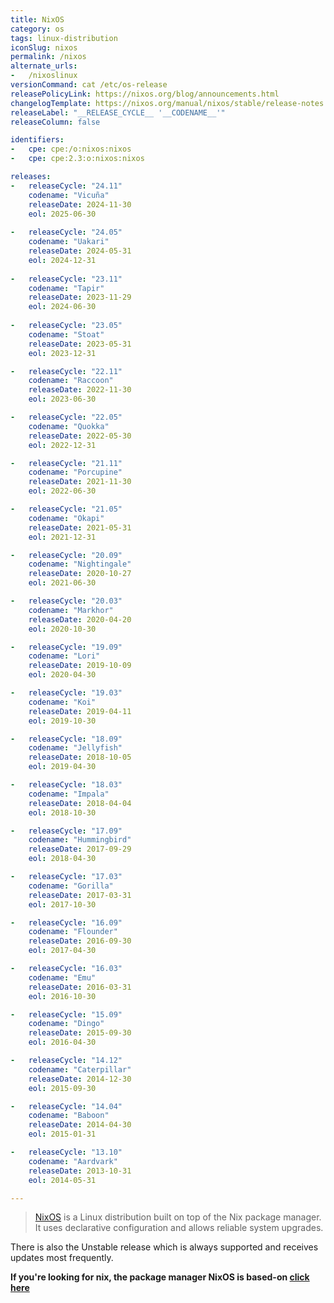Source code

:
 ```yaml
---
title: NixOS
category: os
tags: linux-distribution
iconSlug: nixos
permalink: /nixos
alternate_urls:
-   /nixoslinux
versionCommand: cat /etc/os-release
releasePolicyLink: https://nixos.org/blog/announcements.html
changelogTemplate: https://nixos.org/manual/nixos/stable/release-notes.html#sec-release-__RELEASE_CYCLE__
releaseLabel: "__RELEASE_CYCLE__ '__CODENAME__'"
releaseColumn: false

identifiers:
-   cpe: cpe:/o:nixos:nixos
-   cpe: cpe:2.3:o:nixos:nixos

releases:
-   releaseCycle: "24.11"
    codename: "Vicuña"
    releaseDate: 2024-11-30
    eol: 2025-06-30
    
-   releaseCycle: "24.05"
    codename: "Uakari"
    releaseDate: 2024-05-31
    eol: 2024-12-31
    
-   releaseCycle: "23.11"
    codename: "Tapir"
    releaseDate: 2023-11-29
    eol: 2024-06-30
    
-   releaseCycle: "23.05"
    codename: "Stoat"
    releaseDate: 2023-05-31
    eol: 2023-12-31

-   releaseCycle: "22.11"
    codename: "Raccoon"
    releaseDate: 2022-11-30
    eol: 2023-06-30

-   releaseCycle: "22.05"
    codename: "Quokka"
    releaseDate: 2022-05-30
    eol: 2022-12-31

-   releaseCycle: "21.11"
    codename: "Porcupine"
    releaseDate: 2021-11-30
    eol: 2022-06-30

-   releaseCycle: "21.05"
    codename: "Okapi"
    releaseDate: 2021-05-31
    eol: 2021-12-31

-   releaseCycle: "20.09"
    codename: "Nightingale"
    releaseDate: 2020-10-27
    eol: 2021-06-30

-   releaseCycle: "20.03"
    codename: "Markhor"
    releaseDate: 2020-04-20
    eol: 2020-10-30

-   releaseCycle: "19.09"
    codename: "Lori"
    releaseDate: 2019-10-09
    eol: 2020-04-30

-   releaseCycle: "19.03"
    codename: "Koi"
    releaseDate: 2019-04-11
    eol: 2019-10-30

-   releaseCycle: "18.09"
    codename: "Jellyfish"
    releaseDate: 2018-10-05
    eol: 2019-04-30

-   releaseCycle: "18.03"
    codename: "Impala"
    releaseDate: 2018-04-04
    eol: 2018-10-30

-   releaseCycle: "17.09"
    codename: "Hummingbird"
    releaseDate: 2017-09-29
    eol: 2018-04-30

-   releaseCycle: "17.03"
    codename: "Gorilla"
    releaseDate: 2017-03-31
    eol: 2017-10-30

-   releaseCycle: "16.09"
    codename: "Flounder"
    releaseDate: 2016-09-30
    eol: 2017-04-30

-   releaseCycle: "16.03"
    codename: "Emu"
    releaseDate: 2016-03-31
    eol: 2016-10-30

-   releaseCycle: "15.09"
    codename: "Dingo"
    releaseDate: 2015-09-30
    eol: 2016-04-30

-   releaseCycle: "14.12"
    codename: "Caterpillar"
    releaseDate: 2014-12-30
    eol: 2015-09-30

-   releaseCycle: "14.04"
    codename: "Baboon"
    releaseDate: 2014-04-30
    eol: 2015-01-31

-   releaseCycle: "13.10"
    codename: "Aardvark"
    releaseDate: 2013-10-31
    eol: 2014-05-31

---
```


> [NixOS](https://nixos.org/) is a Linux distribution built on top of the Nix package manager.
> It uses declarative configuration and allows reliable system upgrades.

There is also the Unstable release which is always supported and receives updates most frequently.

**If you're looking for nix, the package manager NixOS is based-on [click here](/nix)**
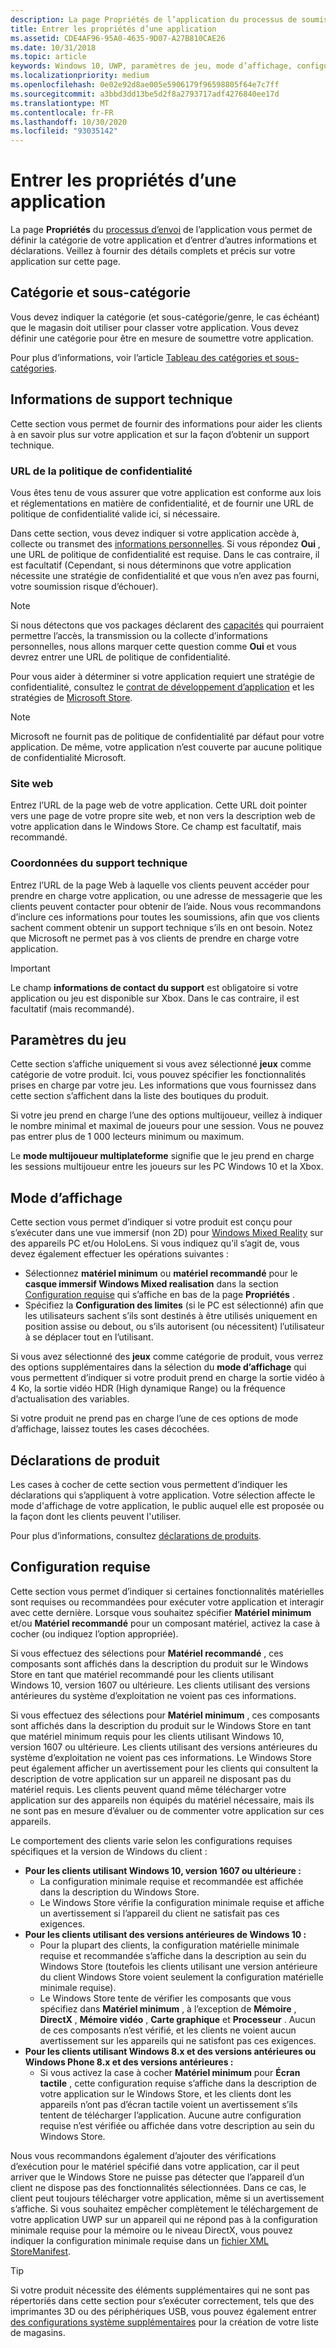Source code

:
 ```yaml
---
description: La page Propriétés de l’application du processus de soumission d’application vous permet de définir la catégorie de votre application, ainsi que les préférences matérielles ou d’autres déclarations.
title: Entrer les propriétés d’une application
ms.assetid: CDE4AF96-95A0-4635-9D07-A27B810CAE26
ms.date: 10/31/2018
ms.topic: article
keywords: Windows 10, UWP, paramètres de jeu, mode d’affichage, configuration requise, configuration matérielle requise, matériel minimal, matériel recommandé, politique de confidentialité, informations de contact du support, site Web d’application, informations de support
ms.localizationpriority: medium
ms.openlocfilehash: 0e02e92d8ae005e5906179f96598805f64e7c7ff
ms.sourcegitcommit: a3bbd3dd13be5d2f8a2793717adf4276840ee17d
ms.translationtype: MT
ms.contentlocale: fr-FR
ms.lasthandoff: 10/30/2020
ms.locfileid: "93035142"
---
```

# <a name="enter-app-properties"></a>Entrer les propriétés d’une application

La page **Propriétés** du [processus d’envoi](app-submissions.md) de l’application vous permet de définir la catégorie de votre application et d’entrer d’autres informations et déclarations. Veillez à fournir des détails complets et précis sur votre application sur cette page.


## <a name="category-and-subcategory"></a>Catégorie et sous-catégorie

Vous devez indiquer la catégorie (et sous-catégorie/genre, le cas échéant) que le magasin doit utiliser pour classer votre application. Vous devez définir une catégorie pour être en mesure de soumettre votre application.

Pour plus d’informations, voir l’article [Tableau des catégories et sous-catégories](category-and-subcategory-table.md).


## <a name="support-info"></a>Informations de support technique

Cette section vous permet de fournir des informations pour aider les clients à en savoir plus sur votre application et sur la façon d’obtenir un support technique.

### <a name="privacy-policy-url"></a>URL de la politique de confidentialité

Vous êtes tenu de vous assurer que votre application est conforme aux lois et réglementations en matière de confidentialité, et de fournir une URL de politique de confidentialité valide ici, si nécessaire.

Dans cette section, vous devez indiquer si votre application accède à, collecte ou transmet des [informations personnelles](/legal/windows/agreements/store-policies#105-personal-information). Si vous répondez **Oui** , une URL de politique de confidentialité est requise. Dans le cas contraire, il est facultatif (Cependant, si nous déterminons que votre application nécessite une stratégie de confidentialité et que vous n’en avez pas fourni, votre soumission risque d’échouer).

> [!NOTE]
> Si nous détectons que vos packages déclarent des [capacités](../packaging/app-capability-declarations.md) qui pourraient permettre l’accès, la transmission ou la collecte d’informations personnelles, nous allons marquer cette question comme **Oui** et vous devrez entrer une URL de politique de confidentialité.

Pour vous aider à déterminer si votre application requiert une stratégie de confidentialité, consultez le [contrat de développement d’application](/legal/windows/agreements/app-developer-agreement) et les stratégies de [Microsoft Store](/legal/windows/agreements/store-policies#105-personal-information). 

> [!NOTE]
> Microsoft ne fournit pas de politique de confidentialité par défaut pour votre application. De même, votre application n’est couverte par aucune politique de confidentialité Microsoft. 


### <a name="website"></a>Site web

Entrez l’URL de la page web de votre application. Cette URL doit pointer vers une page de votre propre site web, et non vers la description web de votre application dans le Windows Store. Ce champ est facultatif, mais recommandé.

### <a name="support-contact-info"></a>Coordonnées du support technique

Entrez l’URL de la page Web à laquelle vos clients peuvent accéder pour prendre en charge votre application, ou une adresse de messagerie que les clients peuvent contacter pour obtenir de l’aide. Nous vous recommandons d’inclure ces informations pour toutes les soumissions, afin que vos clients sachent comment obtenir un support technique s’ils en ont besoin. Notez que Microsoft ne permet pas à vos clients de prendre en charge votre application.

> [!IMPORTANT]
> Le champ **informations de contact du support** est obligatoire si votre application ou jeu est disponible sur Xbox. Dans le cas contraire, il est facultatif (mais recommandé).


## <a name="game-settings"></a>Paramètres du jeu

Cette section s’affiche uniquement si vous avez sélectionné **jeux** comme catégorie de votre produit. Ici, vous pouvez spécifier les fonctionnalités prises en charge par votre jeu. Les informations que vous fournissez dans cette section s’affichent dans la liste des boutiques du produit.

Si votre jeu prend en charge l’une des options multijoueur, veillez à indiquer le nombre minimal et maximal de joueurs pour une session. Vous ne pouvez pas entrer plus de 1 000 lecteurs minimum ou maximum.

Le **mode multijoueur multiplateforme** signifie que le jeu prend en charge les sessions multijoueur entre les joueurs sur les PC Windows 10 et la Xbox.


## <a name="display-mode"></a>Mode d’affichage

Cette section vous permet d’indiquer si votre produit est conçu pour s’exécuter dans une vue immersif (non 2D) pour [Windows Mixed Reality](https://developer.microsoft.com/mixed-reality) sur des appareils PC et/ou HoloLens. Si vous indiquez qu’il s’agit de, vous devez également effectuer les opérations suivantes :
- Sélectionnez **matériel minimum** ou **matériel recommandé** pour le **casque immersif Windows Mixed realisation** dans la section [Configuration requise](#system-requirements) qui s’affiche en bas de la page **Propriétés** .
- Spécifiez la **Configuration des limites** (si le PC est sélectionné) afin que les utilisateurs sachent s’ils sont destinés à être utilisés uniquement en position assise ou debout, ou s’ils autorisent (ou nécessitent) l’utilisateur à se déplacer tout en l’utilisant. 

Si vous avez sélectionné des **jeux** comme catégorie de produit, vous verrez des options supplémentaires dans la sélection du **mode d’affichage** qui vous permettent d’indiquer si votre produit prend en charge la sortie vidéo à 4 Ko, la sortie vidéo HDR (High dynamique Range) ou la fréquence d’actualisation des variables.

Si votre produit ne prend pas en charge l’une de ces options de mode d’affichage, laissez toutes les cases décochées.


## <a name="product-declarations"></a>Déclarations de produit

Les cases à cocher de cette section vous permettent d’indiquer les déclarations qui s’appliquent à votre application. Votre sélection affecte le mode d'affichage de votre application, le public auquel elle est proposée ou la façon dont les clients peuvent l'utiliser.

Pour plus d’informations, consultez [déclarations de produits](./product-declarations.md).

## <a name="system-requirements"></a>Configuration requise

Cette section vous permet d’indiquer si certaines fonctionnalités matérielles sont requises ou recommandées pour exécuter votre application et interagir avec cette dernière. Lorsque vous souhaitez spécifier **Matériel minimum** et/ou **Matériel recommandé** pour un composant matériel, activez la case à cocher (ou indiquez l’option appropriée).

Si vous effectuez des sélections pour **Matériel recommandé** , ces composants sont affichés dans la description du produit sur le Windows Store en tant que matériel recommandé pour les clients utilisant Windows 10, version 1607 ou ultérieure. Les clients utilisant des versions antérieures du système d’exploitation ne voient pas ces informations.

Si vous effectuez des sélections pour **Matériel minimum** , ces composants sont affichés dans la description du produit sur le Windows Store en tant que matériel minimum requis pour les clients utilisant Windows 10, version 1607 ou ultérieure. Les clients utilisant des versions antérieures du système d’exploitation ne voient pas ces informations. Le Windows Store peut également afficher un avertissement pour les clients qui consultent la description de votre application sur un appareil ne disposant pas du matériel requis. Les clients peuvent quand même télécharger votre application sur des appareils non équipés du matériel nécessaire, mais ils ne sont pas en mesure d’évaluer ou de commenter votre application sur ces appareils. 

Le comportement des clients varie selon les configurations requises spécifiques et la version de Windows du client :

- **Pour les clients utilisant Windows 10, version 1607 ou ultérieure :**
     - La configuration minimale requise et recommandée est affichée dans la description du Windows Store.
     - Le Windows Store vérifie la configuration minimale requise et affiche un avertissement si l’appareil du client ne satisfait pas ces exigences.
- **Pour les clients utilisant des versions antérieures de Windows 10 :**
     - Pour la plupart des clients, la configuration matérielle minimale requise et recommandée s’affiche dans la description au sein du Windows Store (toutefois les clients utilisant une version antérieure du client Windows Store voient seulement la configuration matérielle minimale requise).
     - Le Windows Store tente de vérifier les composants que vous spécifiez dans **Matériel minimum** , à l’exception de **Mémoire** , **DirectX** , **Mémoire vidéo** , **Carte graphique** et **Processeur** . Aucun de ces composants n’est vérifié, et les clients ne voient aucun avertissement sur les appareils qui ne satisfont pas ces exigences. 
- **Pour les clients utilisant Windows 8.x et des versions antérieures ou Windows Phone 8.x et des versions antérieures :**
     - Si vous activez la case à cocher **Matériel minimum** pour **Écran tactile** , cette configuration requise s’affiche dans la description de votre application sur le Windows Store, et les clients dont les appareils n’ont pas d’écran tactile voient un avertissement s’ils tentent de télécharger l’application. Aucune autre configuration requise n’est vérifiée ou affichée dans votre description au sein du Windows Store.

Nous vous recommandons également d’ajouter des vérifications d’exécution pour le matériel spécifié dans votre application, car il peut arriver que le Windows Store ne puisse pas détecter que l’appareil d’un client ne dispose pas des fonctionnalités sélectionnées. Dans ce cas, le client peut toujours télécharger votre application, même si un avertissement s’affiche. Si vous souhaitez empêcher complètement le téléchargement de votre application UWP sur un appareil qui ne répond pas à la configuration minimale requise pour la mémoire ou le niveau DirectX, vous pouvez indiquer la configuration minimale requise dans un [fichier XML StoreManifest](/uwp/schemas/storemanifest/storemanifestschema2015/schema-root).

> [!TIP]
> Si votre produit nécessite des éléments supplémentaires qui ne sont pas répertoriés dans cette section pour s’exécuter correctement, tels que des imprimantes 3D ou des périphériques USB, vous pouvez également entrer [des configurations système supplémentaires](create-app-store-listings.md#additional-system-requirements) pour la création de votre liste de magasins.
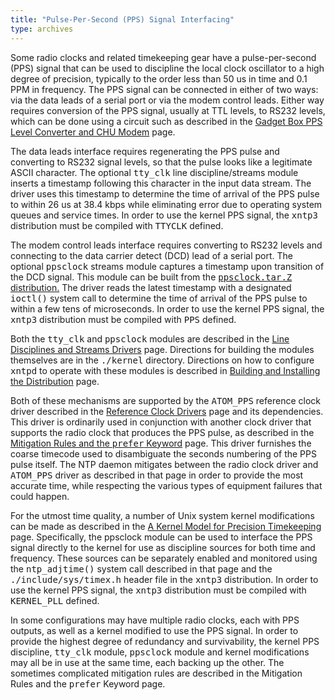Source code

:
 ```yaml
---
title: "Pulse-Per-Second (PPS) Signal Interfacing"
type: archives
---
```


Some radio clocks and related timekeeping gear have a pulse-per-second (PPS) signal that can be used to discipline the local clock oscillator to a high degree of precision, typically to the order less than 50 us in time and 0.1 PPM in frequency. The PPS signal can be connected in either of two ways: via the data leads of a serial port or via the modem control leads. Either way requires conversion of the PPS signal, usually at TTL levels, to RS232 levels, which can be done using a circuit such as described in the [Gadget Box PPS Level Converter and CHU Modem](/archives/3-5.93e/gadget) page. 

The data leads interface requires regenerating the PPS pulse and converting to RS232 signal levels, so that the pulse looks like a legitimate ASCII character. The optional <tt>tty_clk</tt> line discipline/streams module inserts a timestamp following this character in the input data stream. The driver uses this timestamp to determine the time of arrival of the PPS pulse to within 26 us at 38.4 kbps while eliminating error due to operating system queues and service times. In order to use the kernel PPS signal, the <tt>xntp3</tt> distribution must be compiled with <tt>TTYCLK</tt> defined. 

The modem control leads interface requires converting to RS232 levels and connecting to the data carrier detect (DCD) lead of a serial port. The optional <tt>ppsclock</tt> streams module captures a timestamp upon transition of the DCD signal. This module can be built from the [<tt>ppsclock.tar.Z</tt> distribution.](/reflib/software/ppsclock.tar.Z) The driver reads the latest timestamp with a designated <tt>ioctl()</tt> system call to determine the time of arrival of the PPS pulse to within a few tens of microseconds. In order to use the kernel PPS signal, the <tt>xntp3</tt> distribution must be compiled with <tt>PPS</tt> defined.

Both the <tt>tty_clk</tt> and <tt>ppsclock</tt> modules are described in the [Line Disciplines and Streams Drivers](/archives/3-5.93e/ldisc) page. Directions for building the modules themselves are in the <tt>./kernel</tt> directory. Directions on how to configure <tt>xntpd</tt> to operate with these modules is described in [Building and Installing the Distribution](/archives/3-5.93e/build) page.

Both of these mechanisms are supported by the <tt>ATOM_PPS</tt> reference clock driver described in the [Reference Clock Drivers](/archives/3-5.93e/refclock) page and its dependencies. This driver is ordinarily used in conjunction with another clock driver that supports the radio clock that produces the PPS pulse, as described in the [Mitigation Rules and the <tt>prefer</tt> Keyword](/archives/3-5.93e/prefer) page. This driver furnishes the coarse timecode used to disambiguate the seconds numbering of the PPS pulse itself. The NTP daemon mitigates between the radio clock driver and <tt>ATOM_PPS</tt> driver as described in that page in order to provide the most accurate time, while respecting the various types of equipment failures that could happen.

For the utmost time quality, a number of Unix system kernel modifications can be made as described in the [A Kernel Model for Precision Timekeeping](/archives/3-5.93e/kern) page. Specifically, the ppsclock module can be used to interface the PPS signal directly to the kernel for use as discipline sources for both time and frequency. These sources can be separately enabled and monitored using the <tt>ntp_adjtime()</tt> system call described in that page and the <tt>./include/sys/timex.h</tt> header file in the <tt>xntp3</tt> distribution. In order to use the kernel PPS signal, the <tt>xntp3</tt> distribution must be compiled with <tt>KERNEL_PLL</tt> defined.

In some configurations may have multiple radio clocks, each with PPS outputs, as well as a kernel modified to use the PPS signal. In order to provide the highest degree of redundancy and survivability, the kernel PPS discipline, <tt>tty_clk</tt> module, <tt>ppsclock</tt> module and kernel modifications may all be in use at the same time, each backing up the other. The sometimes complicated mitigation rules are described in the Mitigation Rules and the <tt>prefer</tt> Keyword page.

________________________________________

* _Problem to solve_
A count is wanted, and nothing else: the lines of this listing that include the word "immersif".

* _Your response_
2